(Records for processing Opens)

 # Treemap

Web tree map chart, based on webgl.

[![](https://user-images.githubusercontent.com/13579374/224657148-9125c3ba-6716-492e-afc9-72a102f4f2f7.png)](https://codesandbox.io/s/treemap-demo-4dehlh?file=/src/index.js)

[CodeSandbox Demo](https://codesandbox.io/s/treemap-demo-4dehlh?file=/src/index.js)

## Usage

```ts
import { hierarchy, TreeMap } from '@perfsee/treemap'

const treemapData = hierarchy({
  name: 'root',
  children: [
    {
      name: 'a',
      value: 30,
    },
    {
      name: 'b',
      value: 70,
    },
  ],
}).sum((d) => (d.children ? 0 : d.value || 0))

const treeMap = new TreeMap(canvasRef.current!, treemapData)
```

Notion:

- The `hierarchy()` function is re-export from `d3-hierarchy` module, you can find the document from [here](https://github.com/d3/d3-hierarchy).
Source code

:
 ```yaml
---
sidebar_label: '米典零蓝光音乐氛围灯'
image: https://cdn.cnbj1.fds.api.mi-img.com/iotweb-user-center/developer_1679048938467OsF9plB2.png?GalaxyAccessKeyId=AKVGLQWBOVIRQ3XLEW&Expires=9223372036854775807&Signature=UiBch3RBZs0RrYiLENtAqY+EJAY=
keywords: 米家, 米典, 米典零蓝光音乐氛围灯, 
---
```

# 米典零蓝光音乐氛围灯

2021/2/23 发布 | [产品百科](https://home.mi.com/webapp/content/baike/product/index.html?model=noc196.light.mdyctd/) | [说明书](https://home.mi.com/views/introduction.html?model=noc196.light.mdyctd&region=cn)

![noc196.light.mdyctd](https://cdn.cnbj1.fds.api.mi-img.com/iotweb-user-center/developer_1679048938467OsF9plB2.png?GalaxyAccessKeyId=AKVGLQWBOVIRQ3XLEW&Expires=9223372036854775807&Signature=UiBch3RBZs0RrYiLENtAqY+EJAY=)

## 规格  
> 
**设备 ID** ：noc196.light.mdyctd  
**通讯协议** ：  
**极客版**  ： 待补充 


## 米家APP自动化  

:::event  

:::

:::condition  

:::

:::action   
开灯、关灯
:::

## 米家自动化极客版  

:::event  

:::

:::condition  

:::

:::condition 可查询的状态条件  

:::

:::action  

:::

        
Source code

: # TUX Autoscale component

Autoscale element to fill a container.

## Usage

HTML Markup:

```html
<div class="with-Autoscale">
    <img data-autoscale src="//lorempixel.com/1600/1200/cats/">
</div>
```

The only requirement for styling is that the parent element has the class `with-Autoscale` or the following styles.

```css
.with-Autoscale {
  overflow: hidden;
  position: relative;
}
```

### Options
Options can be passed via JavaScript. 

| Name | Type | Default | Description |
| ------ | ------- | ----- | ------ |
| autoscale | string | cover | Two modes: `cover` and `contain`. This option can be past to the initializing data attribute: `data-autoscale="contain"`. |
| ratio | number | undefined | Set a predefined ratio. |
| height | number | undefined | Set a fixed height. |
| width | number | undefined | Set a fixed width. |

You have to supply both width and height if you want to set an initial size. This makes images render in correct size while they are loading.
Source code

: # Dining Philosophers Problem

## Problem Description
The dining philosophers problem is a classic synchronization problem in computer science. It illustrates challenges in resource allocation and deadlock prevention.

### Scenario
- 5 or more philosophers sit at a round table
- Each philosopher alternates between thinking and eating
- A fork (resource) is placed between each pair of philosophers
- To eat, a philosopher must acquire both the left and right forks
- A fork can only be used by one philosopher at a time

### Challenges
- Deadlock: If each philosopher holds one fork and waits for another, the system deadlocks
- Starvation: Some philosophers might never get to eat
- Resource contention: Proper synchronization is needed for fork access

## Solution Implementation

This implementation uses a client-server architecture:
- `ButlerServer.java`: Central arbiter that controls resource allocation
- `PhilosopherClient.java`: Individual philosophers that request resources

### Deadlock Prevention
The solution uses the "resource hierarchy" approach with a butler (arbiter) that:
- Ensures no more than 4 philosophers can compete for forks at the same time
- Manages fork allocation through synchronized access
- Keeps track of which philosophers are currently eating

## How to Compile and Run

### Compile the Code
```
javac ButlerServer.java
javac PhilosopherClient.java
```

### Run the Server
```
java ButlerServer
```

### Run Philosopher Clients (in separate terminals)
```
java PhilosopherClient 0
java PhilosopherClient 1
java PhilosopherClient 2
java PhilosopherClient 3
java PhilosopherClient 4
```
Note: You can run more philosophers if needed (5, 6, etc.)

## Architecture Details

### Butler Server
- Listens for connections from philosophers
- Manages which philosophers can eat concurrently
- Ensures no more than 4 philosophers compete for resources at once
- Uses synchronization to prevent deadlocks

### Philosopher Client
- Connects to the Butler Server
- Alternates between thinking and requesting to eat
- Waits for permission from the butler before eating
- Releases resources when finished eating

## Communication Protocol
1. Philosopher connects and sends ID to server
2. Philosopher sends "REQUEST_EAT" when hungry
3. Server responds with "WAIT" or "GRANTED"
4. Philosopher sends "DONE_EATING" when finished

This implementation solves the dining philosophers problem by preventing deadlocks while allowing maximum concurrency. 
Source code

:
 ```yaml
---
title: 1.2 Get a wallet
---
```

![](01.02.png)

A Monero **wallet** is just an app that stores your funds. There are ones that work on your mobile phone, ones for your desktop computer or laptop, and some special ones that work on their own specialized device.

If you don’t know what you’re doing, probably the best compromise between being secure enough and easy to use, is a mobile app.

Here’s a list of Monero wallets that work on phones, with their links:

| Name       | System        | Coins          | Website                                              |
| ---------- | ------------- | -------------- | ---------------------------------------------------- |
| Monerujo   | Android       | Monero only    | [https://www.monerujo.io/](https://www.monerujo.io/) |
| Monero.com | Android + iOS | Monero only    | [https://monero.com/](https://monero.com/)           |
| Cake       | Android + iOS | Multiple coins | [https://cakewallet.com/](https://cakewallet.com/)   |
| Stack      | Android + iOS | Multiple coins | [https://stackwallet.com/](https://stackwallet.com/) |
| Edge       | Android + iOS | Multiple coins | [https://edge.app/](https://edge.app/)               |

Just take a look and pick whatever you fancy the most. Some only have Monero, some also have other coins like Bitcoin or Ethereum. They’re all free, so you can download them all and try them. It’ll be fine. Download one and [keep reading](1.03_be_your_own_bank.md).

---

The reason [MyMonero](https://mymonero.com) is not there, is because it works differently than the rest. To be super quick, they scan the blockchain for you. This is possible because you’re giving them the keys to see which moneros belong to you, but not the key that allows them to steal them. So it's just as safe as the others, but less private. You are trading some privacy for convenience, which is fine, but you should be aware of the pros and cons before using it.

(Records for processing Closes)

* **Instructions for the task**
Which of the lines in the data hold the string "only"? Report each of them by copying it.

* **Your solution**
The only requirement for styling is that the parent element has the class `with-Autoscale` or the following styles.
- A fork can only be used by one philosopher at a time
| Monerujo   | Android       | Monero only    | [https://www.monerujo.io/](https://www.monerujo.io/) |
| Monero.com | Android + iOS | Monero only    | [https://monero.com/](https://monero.com/)           |
Just take a look and pick whatever you fancy the most. Some only have Monero, some also have other coins like Bitcoin or Ethereum. They’re all free, so you can download them all and try them. It’ll be fine. Download one and [keep reading](1.03_be_your_own_bank.md).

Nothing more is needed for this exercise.